=== EXERCISE ===
The expected output is each line below containing "Campus", copied in full.

=== PROVIDED RECORDS ===
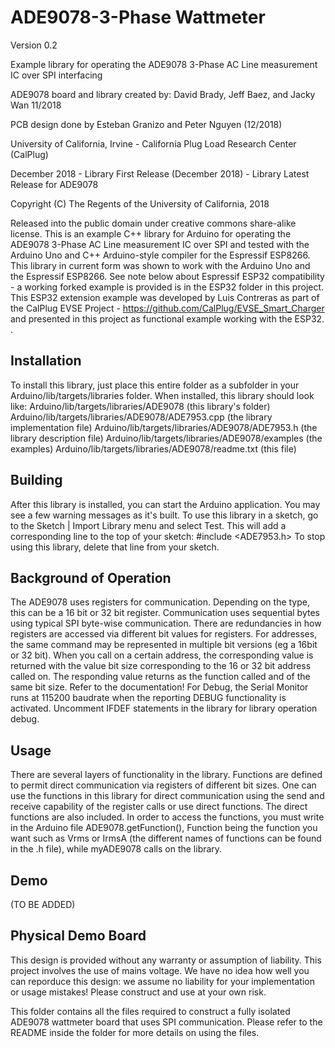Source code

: # ADE9078-3-Phase Wattmeter

Version 0.2

Example library for operating the ADE9078 3-Phase AC Line measurement IC over SPI interfacing


ADE9078 board and library created by: David Brady, Jeff Baez, and Jacky Wan 11/2018

PCB design done by Esteban Granizo and Peter Nguyen (12/2018)

University of California, Irvine - California Plug Load Research Center (CalPlug)

December 2018 - Library First Release
(December 2018) - Library Latest Release for ADE9078

Copyright (C) The Regents of the University of California, 2018

Released into the public domain under creative commons share-alike license. This is an example C++ library for Arduino for operating the ADE9078 3-Phase AC Line measurement IC over SPI and tested with the Arduino Uno and C++ Arduino-style compiler for the Espressif ESP8266. This library in current form was shown to work with the Arduino Uno and the Espressif ESP8266.  See note below about Espressif ESP32 compatibility - a working forked example is provided is in the ESP32 folder in this project.  This ESP32 extension example was developed by Luis Contreras as part of the CalPlug EVSE Project - https://github.com/CalPlug/EVSE_Smart_Charger and presented in this project as functional example working with the ESP32.
.  

Installation
--------------------------------------------------------------------------------

To install this library, just place this entire folder as a subfolder in your
Arduino/lib/targets/libraries folder.
When installed, this library should look like:
Arduino/lib/targets/libraries/ADE9078              (this library's folder)
Arduino/lib/targets/libraries/ADE9078/ADE7953.cpp     (the library implementation file)
Arduino/lib/targets/libraries/ADE9078/ADE7953.h       (the library description file)
Arduino/lib/targets/libraries/ADE9078/examples     (the examples)
Arduino/lib/targets/libraries/ADE9078/readme.txt   (this file)

Building
--------------------------------------------------------------------------------

After this library is installed, you can start the Arduino application.
You may see a few warning messages as it's built.
To use this library in a sketch, go to the Sketch | Import Library menu and select Test. This will add a corresponding line to the top of your sketch: #include <ADE7953.h>
To stop using this library, delete that line from your sketch.

Background of Operation
--------------------------------------------------------------------------------

The ADE9078 uses registers for communication.  Depending on the type, this can be a 16 bit or 32 bit register.  Communication uses sequential bytes using typical SPI byte-wise communication.  There are redundancies in how registers are accessed via different bit values for registers.  For addresses, the same command may be represented in multiple bit versions (eg a 16bit or 32 bit). When you call on a certain address, the corresponding value is returned with the value bit size corresponding to the 16 or 32 bit address called on. The responding value returns as the function called and of the same bit size.  Refer to the documentation!  For Debug, the Serial Monitor runs at 115200 baudrate when the reporting DEBUG functionality is activated.  Uncomment IFDEF statements in the library for library operation debug.

Usage
--------------------------------------------------------------------------------

There are several layers of functionality in the library.  Functions are defined to permit direct communication via registers of different bit sizes.  One can use the functions in this library for direct communication using the send and receive capability of the register calls or use direct functions.  The direct functions are also included. In order to access the functions, you must write in the Arduino file ADE9078.getFunction(), Function being the function you want such as Vrms or IrmsA (the different names of functions can be found in the .h file), while myADE9078 calls on the library.

Demo
--------------------------------------------------------------------------------
(TO BE ADDED)

Physical Demo Board
----------
This design is provided without any warranty or assumption of liability.  This project involves the use of mains voltage.  We have no idea how well you can reporduce this design: we assume no liability for your implementation or usage mistakes! Please construct and use at your own risk.

This folder contains all the files required to construct a fully isolated ADE9078 wattmeter board that uses SPI communication. Please refer to the README inside the folder for more details on using the files.
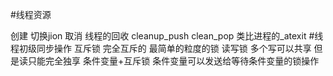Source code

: 


#线程资源 

创建  切换jion  取消
线程的回收  cleanup_push    clean_pop   类比进程的_atexit
#线程初级同步操作
互斥锁   完全互斥的  最简单的粒度的锁
读写锁  多个写可以共享  但是读只能完全独享
条件变量+互斥锁   条件变量可以发送给等待条件变量的锁操作

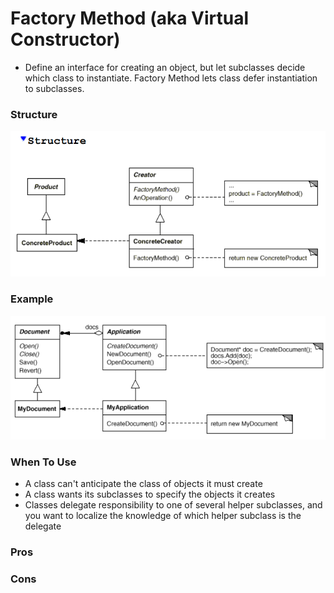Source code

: # Factory Method (aka Virtual Constructor)
* Define an interface for creating an object, but let subclasses decide which class to instantiate. Factory Method lets class defer instantiation to subclasses.

### Structure
![My image](./FactoryMethodStructure.png)

### Example
![My image](./FactoryMethodExample.png)

### When To Use
* A class can't anticipate the class of objects it must create
* A class wants its subclasses to specify the objects it creates
* Classes delegate responsibility to one of several helper subclasses, and you want to localize the knowledge of which helper subclass is the delegate

### Pros

### Cons

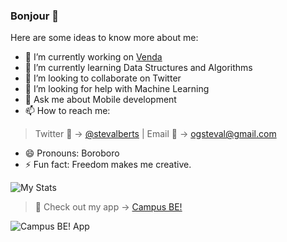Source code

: ### Bonjour 👋

Here are some ideas to know more about me:

- 🔭 I’m currently working on [Venda](https://twitter.com/vendaround)
- 🌱 I’m currently learning Data Structures and Algorithms
- 👯 I’m looking to collaborate on Twitter
- 🤔 I’m looking for help with Machine Learning
- 💬 Ask me about Mobile development
- 📫 How to reach me: 
 > Twitter 📱 -> [@stevalberts](https://twitter.com/stevalberts) |
 > Email 📩 -> [ogsteval@gmail.com](mailto:ogsteval@gmail.com)
- 😄 Pronouns: Boroboro
- ⚡ Fun fact: Freedom makes me creative.

![My Stats](https://github-readme-stats.vercel.app/api?username=stevalberts&&show_icons=true&title_color=ffffffff&icon_color=bb2acf&text_color=daf7dc&bg_color=151515)

> 📲 Check out my app -> [Campus BE!](https://campusbe.com/)

![Campus BE! App](https://pbs.twimg.com/media/ERb69p4XUAAakqU.jpg)

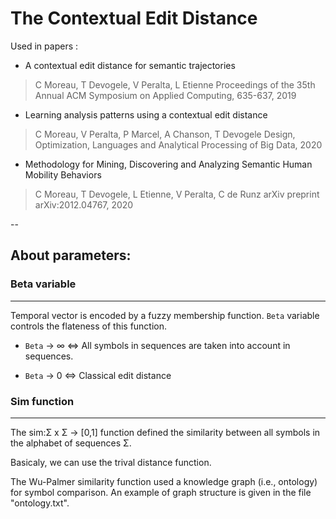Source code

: The Contextual Edit Distance
============================

Used in papers : 

* A contextual edit distance for semantic trajectories
> C Moreau, T Devogele, V Peralta, L Etienne
> Proceedings of the 35th Annual ACM Symposium on Applied Computing, 635-637, 2019

* Learning analysis patterns using a contextual edit distance
> C Moreau, V Peralta, P Marcel, A Chanson, T Devogele
> Design, Optimization, Languages and Analytical Processing of Big Data, 2020

* Methodology for Mining, Discovering and Analyzing Semantic Human Mobility Behaviors
> C Moreau, T Devogele, L Etienne, V Peralta, C de Runz
> arXiv preprint arXiv:2012.04767, 2020


--

## About parameters:

### Beta variable
-------------

Temporal vector is encoded by a fuzzy membership function. `Beta` variable controls the flateness of this function. 

- `Beta` -> ∞ <=> All symbols in sequences are taken into account in sequences. 

- `Beta` -> 0 <=> Classical edit distance


### Sim function
------------

The sim:Σ x Σ -> [0,1] function defined the similarity between all symbols in the alphabet of sequences Σ. 

Basicaly, we can use the trival distance function. 

The Wu-Palmer similarity function used a knowledge graph (i.e., ontology) for symbol comparison. An example of graph structure is given in the file "ontology.txt". 

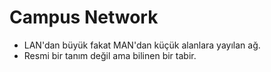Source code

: # Campus Network

- LAN'dan büyük fakat MAN'dan küçük alanlara yayılan ağ.
- Resmi bir tanım değil ama bilinen bir tabir.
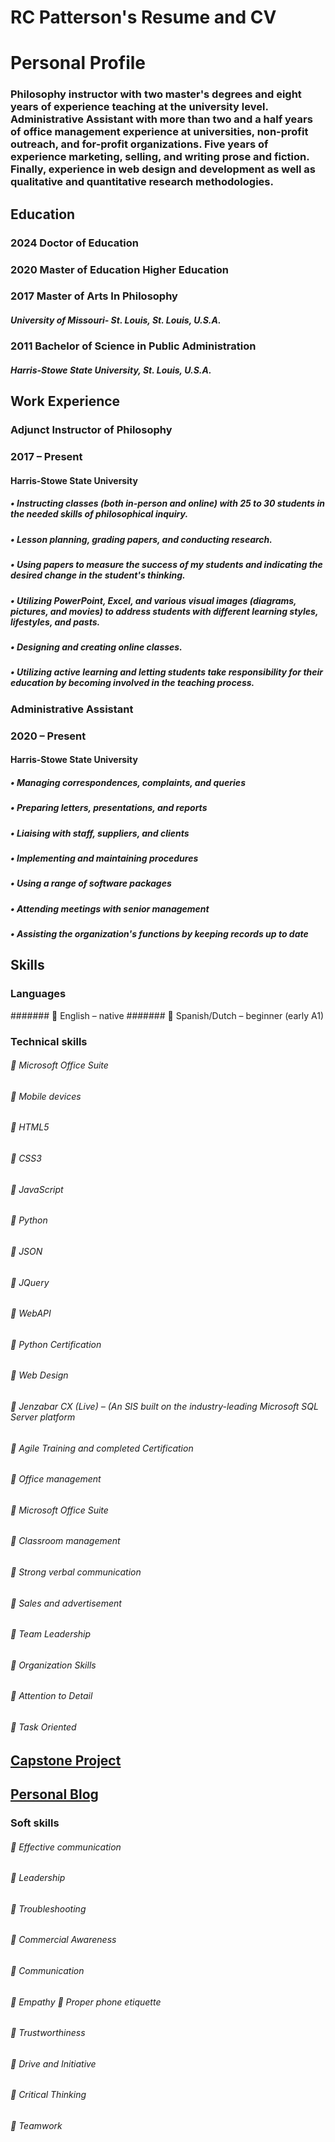 # RC Patterson's Resume and CV

# Personal Profile
### Philosophy instructor with two master's degrees and eight years of experience teaching at the university level. Administrative Assistant with more than two and a half years of office management experience at universities, non-profit outreach, and for-profit organizations. Five years of experience marketing, selling, and writing prose and fiction. Finally, experience in web design and development as well as qualitative and quantitative research methodologies. 

## Education  
### 2024 Doctor of Education	
### 2020 	Master of Education Higher Education	 
### 2017	Master of Arts In Philosophy
##### University of Missouri- St. Louis, St. Louis, U.S.A. 

### 2011	Bachelor of Science in Public Administration
##### Harris-Stowe State University, St. Louis, U.S.A. 


## Work Experience  

### Adjunct Instructor of Philosophy
### 2017 –  Present 	
#### Harris-Stowe State University	
##### •	Instructing classes (both in-person and online) with 25 to 30 students in the needed skills of philosophical inquiry. 
##### •	Lesson planning, grading papers, and conducting research.
##### •	Using papers to measure the success of my students and indicating the desired change in the student's thinking.
##### •	Utilizing PowerPoint, Excel, and various visual images (diagrams, pictures, and movies) to address students with different learning styles, lifestyles, and pasts.
##### •	Designing and creating online classes. 
##### •	Utilizing active learning and letting students take responsibility for their education by becoming involved in the teaching process.


### Administrative Assistant
### 2020 –  Present 	
#### Harris-Stowe State University  	 
##### •	Managing correspondences, complaints, and queries
##### •	Preparing letters, presentations, and reports
##### •	Liaising with staff, suppliers, and clients
##### •	Implementing and maintaining procedures
##### •	Using a range of software packages
##### •	Attending meetings with senior management
##### •	Assisting the organization's functions by keeping records up to date


## Skills
### Languages
####### 	English – native
####### 	Spanish/Dutch –  beginner (early A1)
 
### Technical skills	
###### 	Microsoft Office Suite
###### 	Mobile devices 
###### 	HTML5 
###### 	CSS3 
###### 	JavaScript 
###### 	Python
###### 	JSON 
###### 	JQuery 
###### 	WebAPI
###### 	Python Certification
###### 	Web Design
###### 	Jenzabar CX (Live) – (An SIS built on the industry-leading Microsoft SQL Server platform
###### 	Agile Training and completed Certification
###### 	Office management
###### 	Microsoft Office Suite
###### 	Classroom management 
###### 	Strong verbal communication 
###### 	Sales and advertisement 
###### 	Team Leadership 
###### 	Organization Skills
###### 	Attention to Detail 
###### 	Task Oriented	
 
## [Capstone Project](https://openmics-in-st-louis-city.netlify.app/#)
## [Personal Blog]([https://patteso1849.wordpress.com/about/)

### Soft skills	
###### 	Effective communication
###### 	Leadership
###### 	Troubleshooting
###### 	Commercial Awareness
###### 	Communication
###### 	Empathy		Proper phone etiquette
###### 	Trustworthiness
###### 	Drive and Initiative
###### 	Critical Thinking
###### 	Teamwork

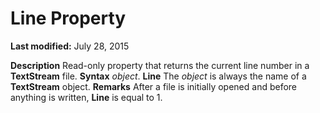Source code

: 
# Line Property

 **Last modified:** July 28, 2015


 **Description**
Read-only property that returns the current line number in a  **TextStream** file.
 **Syntax**
 _object_. **Line**
The  _object_ is always the name of a **TextStream** object.
 **Remarks**
After a file is initially opened and before anything is written,  **Line** is equal to 1.
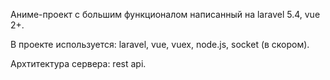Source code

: Аниме-проект с большим функционалом написанный на laravel 5.4, vue 2+.

В проекте используется: laravel, vue, vuex, node.js, socket (в скором).

Архтитектура сервера: rest api.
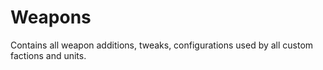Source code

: 
# Weapons

Contains all weapon additions, tweaks, configurations used by all custom factions and units.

=== WRITTEN RESPONSE ===
> 📲 Check out my app -> [Campus BE!](https://campusbe.com/)
![Campus BE! App](https://pbs.twimg.com/media/ERb69p4XUAAakqU.jpg)
: # Campus Network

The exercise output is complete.